Saved data entries:
-- -- --
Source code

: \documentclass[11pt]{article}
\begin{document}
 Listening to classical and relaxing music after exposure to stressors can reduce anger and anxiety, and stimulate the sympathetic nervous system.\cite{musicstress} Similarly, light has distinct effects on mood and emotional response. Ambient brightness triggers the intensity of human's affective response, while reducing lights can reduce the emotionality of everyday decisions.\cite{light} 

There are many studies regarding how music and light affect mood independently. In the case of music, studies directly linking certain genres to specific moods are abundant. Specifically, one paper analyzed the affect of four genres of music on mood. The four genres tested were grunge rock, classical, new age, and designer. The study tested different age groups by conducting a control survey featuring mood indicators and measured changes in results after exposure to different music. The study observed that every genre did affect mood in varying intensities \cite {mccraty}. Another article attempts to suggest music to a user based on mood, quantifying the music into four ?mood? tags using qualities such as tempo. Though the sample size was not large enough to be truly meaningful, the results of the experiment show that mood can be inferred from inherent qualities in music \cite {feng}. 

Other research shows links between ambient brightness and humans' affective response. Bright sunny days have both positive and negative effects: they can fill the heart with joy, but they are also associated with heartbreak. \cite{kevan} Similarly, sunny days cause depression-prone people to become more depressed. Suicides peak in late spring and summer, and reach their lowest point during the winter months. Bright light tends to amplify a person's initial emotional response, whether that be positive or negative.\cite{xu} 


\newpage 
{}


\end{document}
-- -- --
*WHAT THE TASK REQUIRES*
Using the exact wording, repeat all the entries.

*WRITTEN SOLUTION*
Source code

: \documentclass[11pt]{article}
\begin{document}
 Listening to classical and relaxing music after exposure to stressors can reduce anger and anxiety, and stimulate the sympathetic nervous system.\cite{musicstress} Similarly, light has distinct effects on mood and emotional response. Ambient brightness triggers the intensity of human's affective response, while reducing lights can reduce the emotionality of everyday decisions.\cite{light} 

There are many studies regarding how music and light affect mood independently. In the case of music, studies directly linking certain genres to specific moods are abundant. Specifically, one paper analyzed the affect of four genres of music on mood. The four genres tested were grunge rock, classical, new age, and designer. The study tested different age groups by conducting a control survey featuring mood indicators and measured changes in results after exposure to different music. The study observed that every genre did affect mood in varying intensities \cite {mccraty}. Another article attempts to suggest music to a user based on mood, quantifying the music into four ?mood? tags using qualities such as tempo. Though the sample size was not large enough to be truly meaningful, the results of the experiment show that mood can be inferred from inherent qualities in music \cite {feng}. 

Other research shows links between ambient brightness and humans' affective response. Bright sunny days have both positive and negative effects: they can fill the heart with joy, but they are also associated with heartbreak. \cite{kevan} Similarly, sunny days cause depression-prone people to become more depressed. Suicides peak in late spring and summer, and reach their lowest point during the winter months. Bright light tends to amplify a person's initial emotional response, whether that be positive or negative.\cite{xu} 


\newpage 
{}


\end{document}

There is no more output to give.